I hope awareness of the consequences of a grey listing will trigger adrenalin rushes in government across all the entities involved that have the responsibility of averting this needless catastrophe. And it is entirely avoidable.
An FATF grey listing means FATF would apply “increased monitoring” of South Africa and the country would be deemed to pose a much higher risk of money laundering and terrorist financing. Countries on the list face economic sanctions from the likes of the IMF and development funders like the European Union and World Bank.
Businesses as well as NGOs will have extra requirements to clarify sources of funding, leading to higher costs and delayed execution of transactions. Local banks will be required to screen customers against the grey list during onboarding and throughout their business relationship with South African firms. The enhanced monitoring requirements also impose a burden on global financial counterparts, such as foreign banks or investors, increasing their transaction costs – if they continue to transact with South Africans. Many banks and investors have policies against engagements with grey-listed countries.
Overall, the cost of raising international finance and trading with the rest of the world will increase, harming our economic competitiveness.
Pakistan, which has an economy roughly the same size as South Africa’s, has been estimated to have lost USD38bn (R600bn) of economic activity from 2018 to 2019 as a result of being grey listed in 2018. It’s still struggling to get off the list – in March this year the FATF plenary kept the country on the grey list despite it having completed 26 of the 27 action items required by the FATF which indicates that getting off the list is not a simple task
One country that has recently succeeded in getting off the grey list is Botswana, which was removed in October last year after meeting the FATF requirements. But it took the country three years to succeed, during which time it was automatically included in the EU’s list of non-cooperative jurisdictions and the UK’s list of high-risk countries. Mauritius, though, managed to get off the list after one year after meeting all requirements
South Africa’s quest to track foreign investment has often been set back by self-inflicted wounds but becoming grey listed would be particularly frustrating because it is entirely avoidable.
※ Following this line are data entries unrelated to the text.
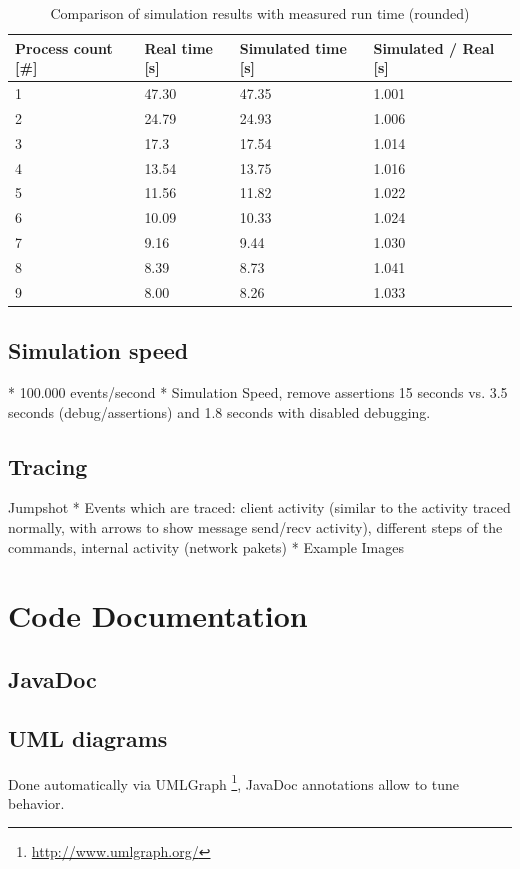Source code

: \documentclass[
     11pt,         %
     a4paper,      %
     BCOR10mm,     %
     DIV14,        %
     liststotoc,   %
     bibtotoc,     %
     idxtotoc,     %
     parskip       %
     ]{scrreprt}   %
\begin{document}
\begin{table}
\begin{center}
\begin{tabular}{l||l|l|l}
Process count [\#] & Real time [s] & Simulated time [s] & Simulated / Real [s] \\
\hline
\hline
1 & 47.30 & 47.35 & 1.001 \\
2 & 24.79 & 24.93 & 1.006 \\
3 & 17.3 & 17.54 & 1.014 \\
4 & 13.54 & 13.75 & 1.016 \\
5 & 11.56 & 11.82 & 1.022 \\
6 & 10.09 & 10.33 & 1.024 \\
7 & 9.16 & 9.44 & 1.030 \\
8 & 8.39 & 8.73 & 1.041 \\
9 & 8.00 & 8.26 & 1.033
\end{tabular}
\end{center}
\caption{Comparison of simulation results with measured run time (rounded)}
\label{tbl:pde_results}
\end{table}


\subsection{Simulation speed}
* 100.000 events/second
* Simulation Speed, remove assertions 15 seconds vs. 3.5 seconds (debug/assertions) and 1.8 seconds with disabled debugging.

\subsection{Tracing}
Jumpshot
* Events which are traced: client activity (similar to the activity traced normally, with arrows to show message send/recv activity), different steps of the  commands, internal activity (network pakets)
* Example Images

\section{Code Documentation}
\subsection{JavaDoc}

\subsection{UML diagrams}
Done automatically via UMLGraph \footnote{\url{http://www.umlgraph.org/}}, JavaDoc annotations
allow to tune behavior.
\end{document}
Apart from the increased costs of international transactions, the country’s reputation would take a battering.
We’d be known as a money laundering destination and, given our existing and well-earned reputation for corruption, that will not only drive investors to look elsewhere but will probably attract even more international money laundering and financing of terrorism. That’s a reputation we don’t want.
South Africa’s stable and well-function financial system are well-respected internationally with strong adherence to international compliance requirements. That’s a reputation we want to keep.